## Data for the task

━━━━━━━━━━

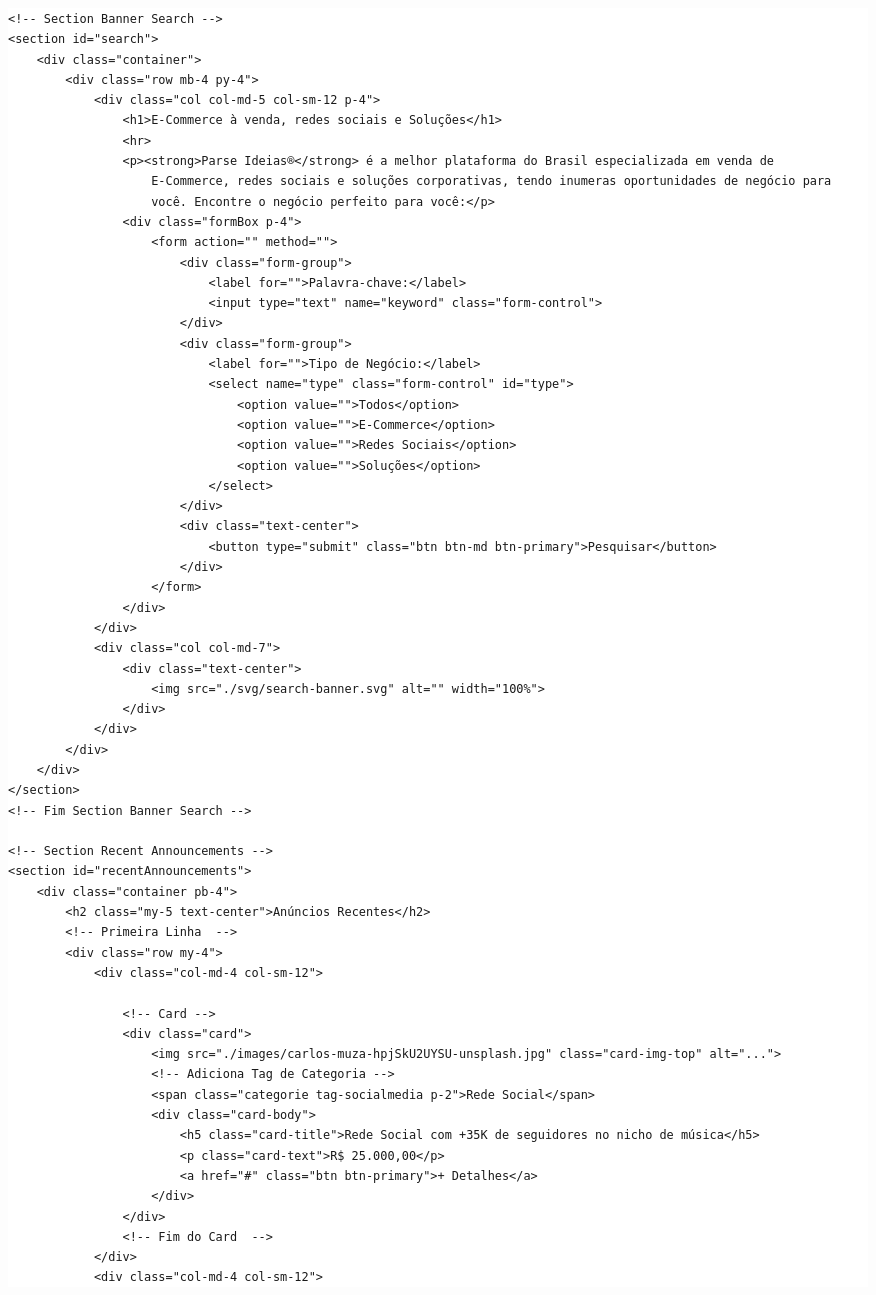     <!-- Section Banner Search -->
    <section id="search">
        <div class="container">
            <div class="row mb-4 py-4">
                <div class="col col-md-5 col-sm-12 p-4">
                    <h1>E-Commerce à venda, redes sociais e Soluções</h1>
                    <hr>
                    <p><strong>Parse Ideias®</strong> é a melhor plataforma do Brasil especializada em venda de
                        E-Commerce, redes sociais e soluções corporativas, tendo inumeras oportunidades de negócio para
                        você. Encontre o negócio perfeito para você:</p>
                    <div class="formBox p-4">
                        <form action="" method="">
                            <div class="form-group">
                                <label for="">Palavra-chave:</label>
                                <input type="text" name="keyword" class="form-control">
                            </div>
                            <div class="form-group">
                                <label for="">Tipo de Negócio:</label>
                                <select name="type" class="form-control" id="type">
                                    <option value="">Todos</option>
                                    <option value="">E-Commerce</option>
                                    <option value="">Redes Sociais</option>
                                    <option value="">Soluções</option>
                                </select>
                            </div>
                            <div class="text-center">
                                <button type="submit" class="btn btn-md btn-primary">Pesquisar</button>
                            </div>
                        </form>
                    </div>
                </div>
                <div class="col col-md-7">
                    <div class="text-center">
                        <img src="./svg/search-banner.svg" alt="" width="100%">
                    </div>
                </div>
            </div>
        </div>
    </section>
    <!-- Fim Section Banner Search -->

    <!-- Section Recent Announcements -->
    <section id="recentAnnouncements">
        <div class="container pb-4">
            <h2 class="my-5 text-center">Anúncios Recentes</h2>
            <!-- Primeira Linha  -->
            <div class="row my-4">
                <div class="col-md-4 col-sm-12">

                    <!-- Card -->
                    <div class="card">
                        <img src="./images/carlos-muza-hpjSkU2UYSU-unsplash.jpg" class="card-img-top" alt="...">
                        <!-- Adiciona Tag de Categoria -->
                        <span class="categorie tag-socialmedia p-2">Rede Social</span>
                        <div class="card-body">
                            <h5 class="card-title">Rede Social com +35K de seguidores no nicho de música</h5>
                            <p class="card-text">R$ 25.000,00</p>
                            <a href="#" class="btn btn-primary">+ Detalhes</a>
                        </div>
                    </div>
                    <!-- Fim do Card  -->
                </div>
                <div class="col-md-4 col-sm-12">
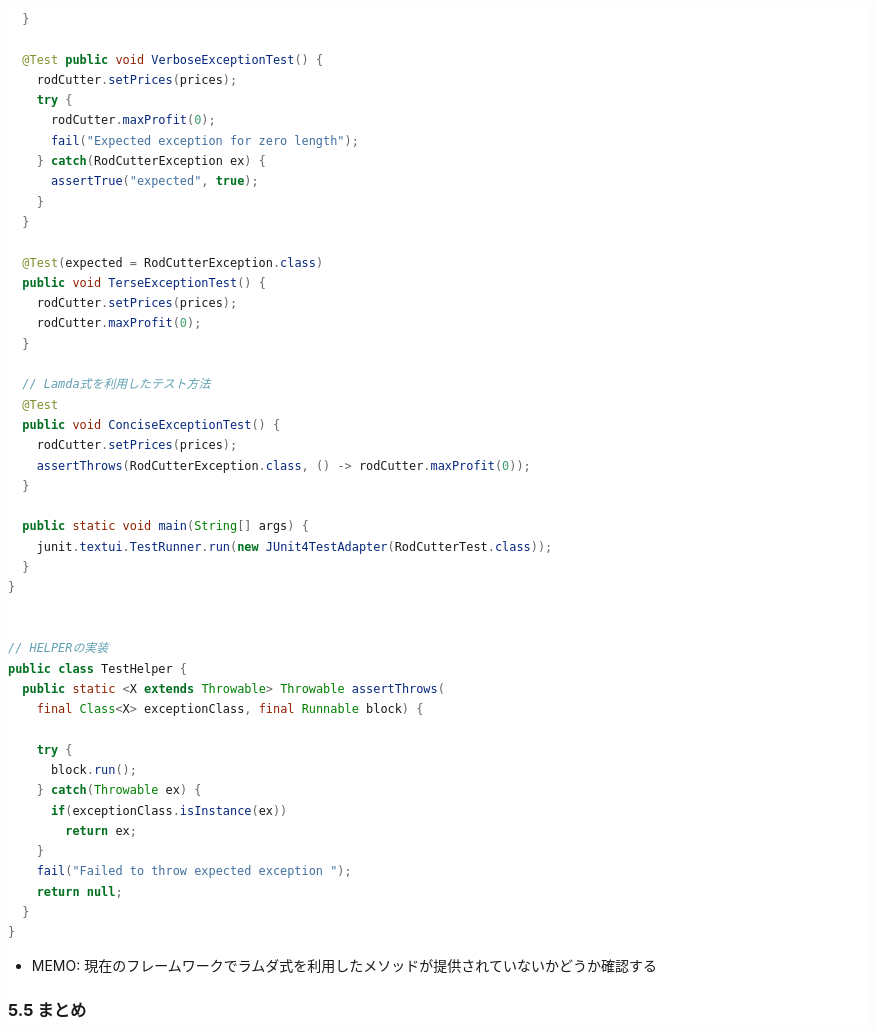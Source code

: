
 ```java
  }

  @Test public void VerboseExceptionTest() {
    rodCutter.setPrices(prices);
    try {
      rodCutter.maxProfit(0);
      fail("Expected exception for zero length");
    } catch(RodCutterException ex) {
      assertTrue("expected", true);
    }
  }

  @Test(expected = RodCutterException.class) 
  public void TerseExceptionTest() {
    rodCutter.setPrices(prices);
    rodCutter.maxProfit(0);
  }

  // Lamda式を利用したテスト方法
  @Test 
  public void ConciseExceptionTest() {
    rodCutter.setPrices(prices);
    assertThrows(RodCutterException.class, () -> rodCutter.maxProfit(0));
  }
  
  public static void main(String[] args) {
    junit.textui.TestRunner.run(new JUnit4TestAdapter(RodCutterTest.class));
  }
}


// HELPERの実装
public class TestHelper {
  public static <X extends Throwable> Throwable assertThrows(
    final Class<X> exceptionClass, final Runnable block) {

    try {
      block.run();
    } catch(Throwable ex) {
      if(exceptionClass.isInstance(ex))
        return ex;
    }
    fail("Failed to throw expected exception ");
    return null;
  }
}
```

- MEMO: 現在のフレームワークでラムダ式を利用したメソッドが提供されていないかどうか確認する

### 5.5 まとめ

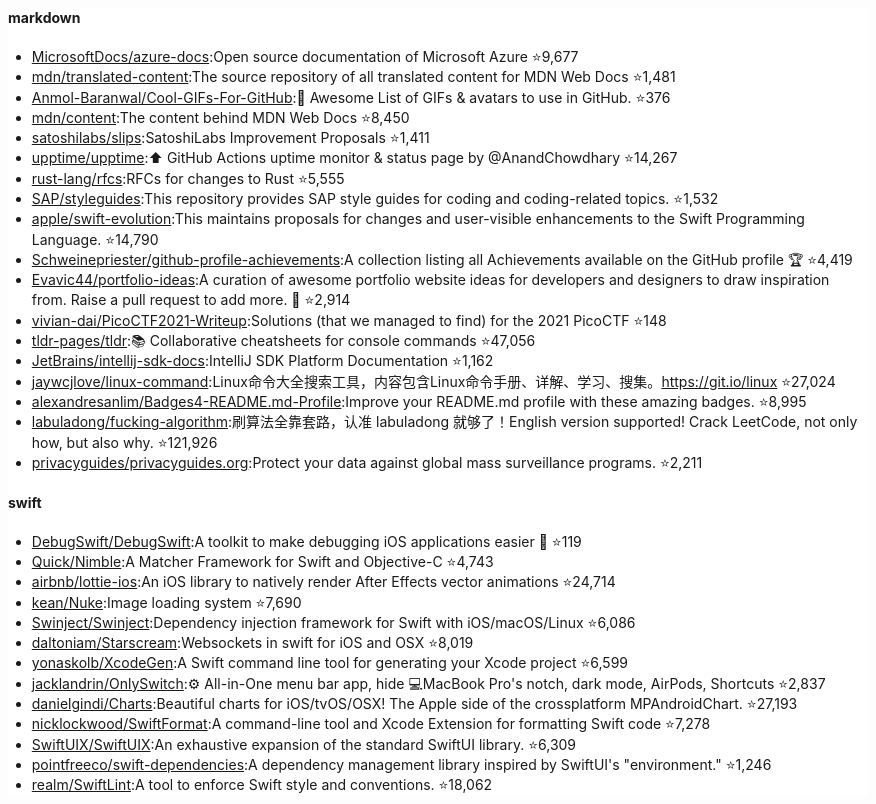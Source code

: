 #### markdown
* [MicrosoftDocs/azure-docs](https://github.com/MicrosoftDocs/azure-docs):Open source documentation of Microsoft Azure ⭐9,677
* [mdn/translated-content](https://github.com/mdn/translated-content):The source repository of all translated content for MDN Web Docs ⭐1,481
* [Anmol-Baranwal/Cool-GIFs-For-GitHub](https://github.com/Anmol-Baranwal/Cool-GIFs-For-GitHub):🤝 Awesome List of GIFs & avatars to use in GitHub. ⭐376
* [mdn/content](https://github.com/mdn/content):The content behind MDN Web Docs ⭐8,450
* [satoshilabs/slips](https://github.com/satoshilabs/slips):SatoshiLabs Improvement Proposals ⭐1,411
* [upptime/upptime](https://github.com/upptime/upptime):⬆️ GitHub Actions uptime monitor & status page by @AnandChowdhary ⭐14,267
* [rust-lang/rfcs](https://github.com/rust-lang/rfcs):RFCs for changes to Rust ⭐5,555
* [SAP/styleguides](https://github.com/SAP/styleguides):This repository provides SAP style guides for coding and coding-related topics. ⭐1,532
* [apple/swift-evolution](https://github.com/apple/swift-evolution):This maintains proposals for changes and user-visible enhancements to the Swift Programming Language. ⭐14,790
* [Schweinepriester/github-profile-achievements](https://github.com/Schweinepriester/github-profile-achievements):A collection listing all Achievements available on the GitHub profile 🏆 ⭐4,419
* [Evavic44/portfolio-ideas](https://github.com/Evavic44/portfolio-ideas):A curation of awesome portfolio website ideas for developers and designers to draw inspiration from. Raise a pull request to add more. 💜 ⭐2,914
* [vivian-dai/PicoCTF2021-Writeup](https://github.com/vivian-dai/PicoCTF2021-Writeup):Solutions (that we managed to find) for the 2021 PicoCTF ⭐148
* [tldr-pages/tldr](https://github.com/tldr-pages/tldr):📚 Collaborative cheatsheets for console commands ⭐47,056
* [JetBrains/intellij-sdk-docs](https://github.com/JetBrains/intellij-sdk-docs):IntelliJ SDK Platform Documentation ⭐1,162
* [jaywcjlove/linux-command](https://github.com/jaywcjlove/linux-command):Linux命令大全搜索工具，内容包含Linux命令手册、详解、学习、搜集。https://git.io/linux ⭐27,024
* [alexandresanlim/Badges4-README.md-Profile](https://github.com/alexandresanlim/Badges4-README.md-Profile):Improve your README.md profile with these amazing badges. ⭐8,995
* [labuladong/fucking-algorithm](https://github.com/labuladong/fucking-algorithm):刷算法全靠套路，认准 labuladong 就够了！English version supported! Crack LeetCode, not only how, but also why. ⭐121,926
* [privacyguides/privacyguides.org](https://github.com/privacyguides/privacyguides.org):Protect your data against global mass surveillance programs. ⭐2,211

#### swift
* [DebugSwift/DebugSwift](https://github.com/DebugSwift/DebugSwift):A toolkit to make debugging iOS applications easier 🚀 ⭐119
* [Quick/Nimble](https://github.com/Quick/Nimble):A Matcher Framework for Swift and Objective-C ⭐4,743
* [airbnb/lottie-ios](https://github.com/airbnb/lottie-ios):An iOS library to natively render After Effects vector animations ⭐24,714
* [kean/Nuke](https://github.com/kean/Nuke):Image loading system ⭐7,690
* [Swinject/Swinject](https://github.com/Swinject/Swinject):Dependency injection framework for Swift with iOS/macOS/Linux ⭐6,086
* [daltoniam/Starscream](https://github.com/daltoniam/Starscream):Websockets in swift for iOS and OSX ⭐8,019
* [yonaskolb/XcodeGen](https://github.com/yonaskolb/XcodeGen):A Swift command line tool for generating your Xcode project ⭐6,599
* [jacklandrin/OnlySwitch](https://github.com/jacklandrin/OnlySwitch):⚙️ All-in-One menu bar app, hide 💻MacBook Pro's notch, dark mode, AirPods, Shortcuts ⭐2,837
* [danielgindi/Charts](https://github.com/danielgindi/Charts):Beautiful charts for iOS/tvOS/OSX! The Apple side of the crossplatform MPAndroidChart. ⭐27,193
* [nicklockwood/SwiftFormat](https://github.com/nicklockwood/SwiftFormat):A command-line tool and Xcode Extension for formatting Swift code ⭐7,278
* [SwiftUIX/SwiftUIX](https://github.com/SwiftUIX/SwiftUIX):An exhaustive expansion of the standard SwiftUI library. ⭐6,309
* [pointfreeco/swift-dependencies](https://github.com/pointfreeco/swift-dependencies):A dependency management library inspired by SwiftUI's "environment." ⭐1,246
* [realm/SwiftLint](https://github.com/realm/SwiftLint):A tool to enforce Swift style and conventions. ⭐18,062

━━━━━━━━━━

## Exercise
Within the entries, determine the count of lines containing the string "your" and output it alone.

## Task result
3